However, the global recession is creating economic pressures that will continue to generate labor strikes, civil unrest and various forms of political extremism around the globe, the firm suggests.

In addition, iJET expects the emergence of risks unique to 2010. Hotly contested elections in Iraq, as well as several in Central and South America, Asia and elsewhere will likely instigate increased instability in those regions. In addition, the recent attempted terrorist attack on a Detroit-bound flight has refocused attention on Yemen and how longstanding instability in the Middle East can lead to wider disruptions in the region and beyond.

Two major sporting events — the Winter Olympics in Vancouver, Canada, and the World Cup in South Africa — will be the focus of major security efforts in 2010. In anticipation of these events, respective host nations are making significant investments in infrastructure and are implementing extensive security measures at key transportation hubs and tourist locations.

Other, unforeseeable events, including natural disasters and terrorist incidents, will continue to remain a threat to business operations. Additionally, according to iJET's CEO, Steve Hoffman, "The economic climate of the past few years has increased organizations' appetites for risk as businesses pursue new opportunities in places they wouldn't have considered entering before the economic crisis hit."

Hoffman noted that managing risks and preparing for the inevitable disruptions that will come from operating in unstable areas is a reality for global organizations today. "The only way to continue to grow and thrive in an increasingly risky business climate is to take actionable steps to mitigate risk," he said.

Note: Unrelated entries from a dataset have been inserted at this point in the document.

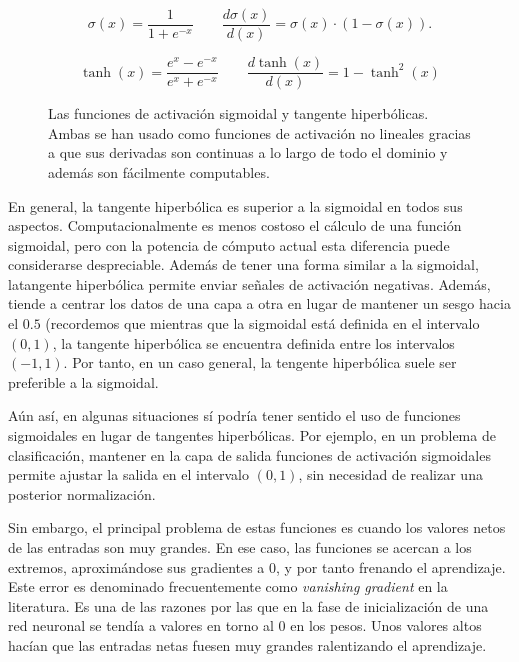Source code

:\begin{equation}
\sigma (x) = \frac{1}{1+e^{-x}} \qquad
\frac{d\sigma (x)}{d(x)} = \sigma (x)\cdot (1-\sigma(x)).
\label{eq:sigmoid}
\end{equation}

\begin{equation}
\tanh(x) = \frac{e^x - e^{-x}}{e^x+e^{-x}} \qquad
\frac{d\tanh (x)}{d(x)} = 1 - \tanh^2(x)
\label{eq:tanh}
\end{equation}

\begin{figure}
	\centering
	\qquad
	\caption[Funciones de activación: sigmoidal y tangente hiperbólica.]{Las funciones de activación sigmoidal y tangente hiperbólicas. Ambas se han usado como funciones de activación no lineales gracias a que sus derivadas son continuas a lo largo de todo el dominio y además son fácilmente computables.}
	\label{fig:sig-and-tanh}
\end{figure}

En general, la tangente hiperbólica es superior a la sigmoidal en todos sus aspectos. Computacionalmente es menos costoso el cálculo de una función sigmoidal, pero con la potencia de cómputo actual esta diferencia puede considerarse despreciable. Además de tener una forma similar a la sigmoidal, latangente hiperbólica permite enviar señales de activación negativas. Además, tiende a centrar los datos de una capa a otra en lugar de mantener un sesgo hacia el $0.5$ (recordemos que mientras que la sigmoidal está definida en el intervalo $(0, 1)$, la tangente hiperbólica se encuentra definida entre los intervalos $(-1, 1)$. Por tanto, en un caso general, la tengente hiperbólica suele ser preferible a la sigmoidal.

Aún así, en algunas situaciones sí podría tener sentido el uso de funciones sigmoidales en lugar de tangentes hiperbólicas. Por ejemplo, en un problema de clasificación, mantener en la capa de salida funciones de activación sigmoidales permite ajustar la salida en el intervalo $(0, 1)$, sin necesidad de realizar una posterior normalización.

Sin embargo, el principal problema de estas funciones es cuando los valores netos de las entradas son muy grandes. En ese caso, las funciones se acercan a los extremos, aproximándose sus gradientes a 0, y por tanto frenando el aprendizaje. Este error es denominado frecuentemente como \textit{vanishing gradient} en la literatura. Es una de las razones por las que en la fase de inicialización de una red neuronal se tendía a valores en torno al 0 en los pesos. Unos valores altos hacían que las entradas netas fuesen muy grandes ralentizando el aprendizaje.

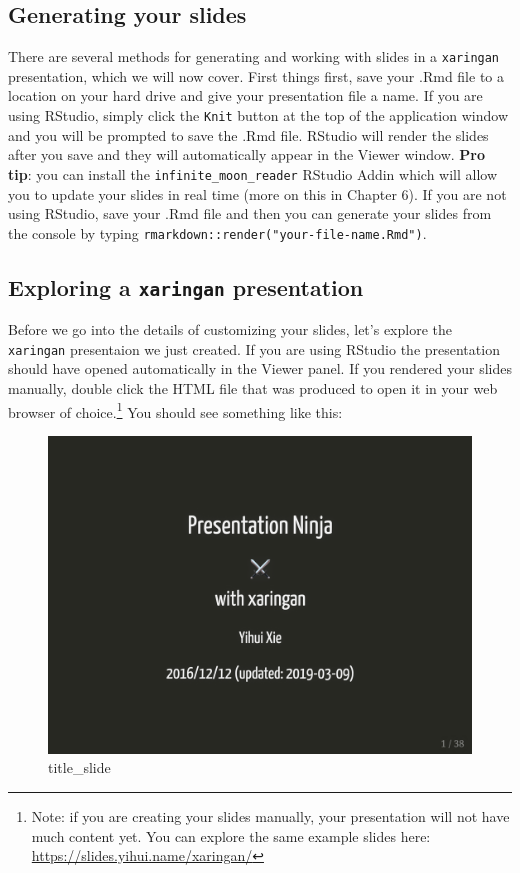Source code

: \documentclass[
]{book}
\begin{document}
\hypertarget{generating-your-slides}{%
\subsection{Generating your slides}\label{generating-your-slides}}

There are several methods for generating and working with slides in a \texttt{xaringan} presentation, which we will now cover. First things first, save your .Rmd file to a location on your hard drive and give your presentation file a name. If you are using RStudio, simply click the \texttt{Knit} button at the top of the application window and you will be prompted to save the .Rmd file. RStudio will render the slides after you save and they will automatically appear in the Viewer window. \textbf{Pro tip}: you can install the \texttt{infinite\_moon\_reader} RStudio Addin which will allow you to update your slides in real time (more on this in Chapter 6). If you are not using RStudio, save your .Rmd file and then you can generate your slides from the console by typing \texttt{rmarkdown::render("your-file-name.Rmd")}.

\hypertarget{exploring-a-xaringan-presentation}{%
\subsection{\texorpdfstring{Exploring a \texttt{xaringan} presentation}{Exploring a xaringan presentation}}\label{exploring-a-xaringan-presentation}}

Before we go into the details of customizing your slides, let's explore the \texttt{xaringan} presentaion we just created. If you are using RStudio the presentation should have opened automatically in the Viewer panel. If you rendered your slides manually, double click the HTML file that was produced to open it in your web browser of choice.\footnote{Note: if you are creating your slides manually, your presentation will not have much content yet. You can explore the same example slides here: \url{https://slides.yihui.name/xaringan/}} You should see something like this:

\begin{figure}
\centering
\includegraphics{img/02_title-slide.png}
\caption{title\_slide}
\end{figure}
\end{document}
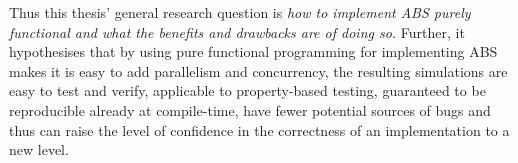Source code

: Thus this thesis' general research question is \textit{how to implement ABS purely functional and what the benefits and drawbacks are of doing so.} Further, it hypothesises that by using pure functional programming for implementing ABS makes it is easy to add parallelism and concurrency, the resulting simulations are easy to test and verify, applicable to property-based testing, guaranteed to be reproducible already at compile-time, have fewer potential sources of bugs and thus can raise the level of confidence in the correctness of an implementation to a new level.

\newpage

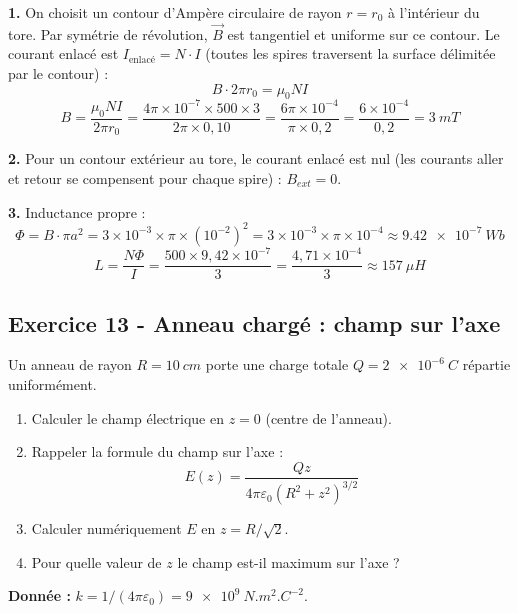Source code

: \documentclass[12pt,a4paper]{article}
\begin{document}
\begin{boitecorrige}
\textbf{1.} On choisit un contour d'Ampère circulaire de rayon $r = r_0$ à l'intérieur du tore. Par symétrie de révolution, $\vec{B}$ est tangentiel et uniforme sur ce contour. Le courant enlacé est $I_{\text{enlacé}} = N\cdot I$ (toutes les spires traversent la surface délimitée par le contour) :
\[
B\cdot 2\pi r_0 = \mu_0 N I
\]
\[
B = \frac{\mu_0 N I}{2\pi r_0} = \frac{4\pi\times10^{-7}\times500\times3}{2\pi\times0{,}10} = \frac{6\pi\times10^{-4}}{\pi\times0{,}2} = \frac{6\times10^{-4}}{0{,}2} = \qty{3}{mT}
\]

\textbf{2.} Pour un contour extérieur au tore, le courant enlacé est nul (les courants aller et retour se compensent pour chaque spire) : $B_{ext} = 0$.

\textbf{3.} Inductance propre :
\[
\Phi = B\cdot\pi a^2 = 3\times10^{-3}\times\pi\times(10^{-2})^2 = 3\times10^{-3}\times\pi\times10^{-4} \approx \qty{9.42e-7}{Wb}
\]
\[
L = \frac{N\Phi}{I} = \frac{500\times9{,}42\times10^{-7}}{3} = \frac{4{,}71\times10^{-4}}{3} \approx \qty{157}{\mu H}
\]
\end{boitecorrige}


\subsection*{Exercice 13 - Anneau chargé : champ sur l'axe \niveau{\moyen}}

\begin{boiteexercice}
Un anneau de rayon $R = \qty{10}{cm}$ porte une charge totale $Q = \qty{2e-6}{C}$ répartie uniformément.
\begin{enumerate}
  \item Calculer le champ électrique en $z = 0$ (centre de l'anneau).
  \item Rappeler la formule du champ sur l'axe :
  \[
  E(z) = \frac{Qz}{4\pi\varepsilon_0(R^2+z^2)^{3/2}}
  \]
  \item Calculer numériquement $E$ en $z = R/\sqrt{2}$.
  \item Pour quelle valeur de $z$ le champ est-il maximum sur l'axe ?
\end{enumerate}
\textbf{Donnée :} $k = 1/(4\pi\varepsilon_0) = \qty{9e9}{N.m^2.C^{-2}}$.
\end{boiteexercice}
\end{document}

In light of the ongoing and increased risks to travelers, facilities and other business interests, iJET is recommending that organizations consider the following actions:

  • Take proactive measures. Realize that disruptions will continue and are likely to increase in many areas of operation in 2010. Conduct security and threat assessments for areas identified for travel, operations or expansion where threats are forecast to increase.
  • Monitor ongoing trends. Ensure your organization is equipped with the intelligence and technology required to track conditions as they change and develop in locations where you operate. Use a source that incorporates predictive intelligence, which can help identify shifting patterns and areas of potential disruption before events happen.
  • Track threats to key assets. Identify key operational sites, suppliers and areas of business engagements — current or planned — and continually monitor threats in those regions. Use emerging technology to relate disruptions and threats as they develop, ensure document control and enable smooth crisis response with immediate access to critical information.
  • Centralize access to data, emergency communications, emergency plans and key documents. Ensure all levels of the organization have appropriate access to reliable, accurate and actionable threat intelligence, information on travelers and expatriates, facility plans and documentation and other critical information. Provide 24x7 emergency response for employees and ensure actionable response plans are in place and enacted.
  • Build a resilient approach to evacuation and response. Resilient organizations have a well-developed, measured response to disasters, disruptions and threats. Build relationships with providers that take a comprehensive, balanced approach to disruptions, security threats and health crisis, backed by relevant intelligence and rational decision making that is not financially tied to the outcome.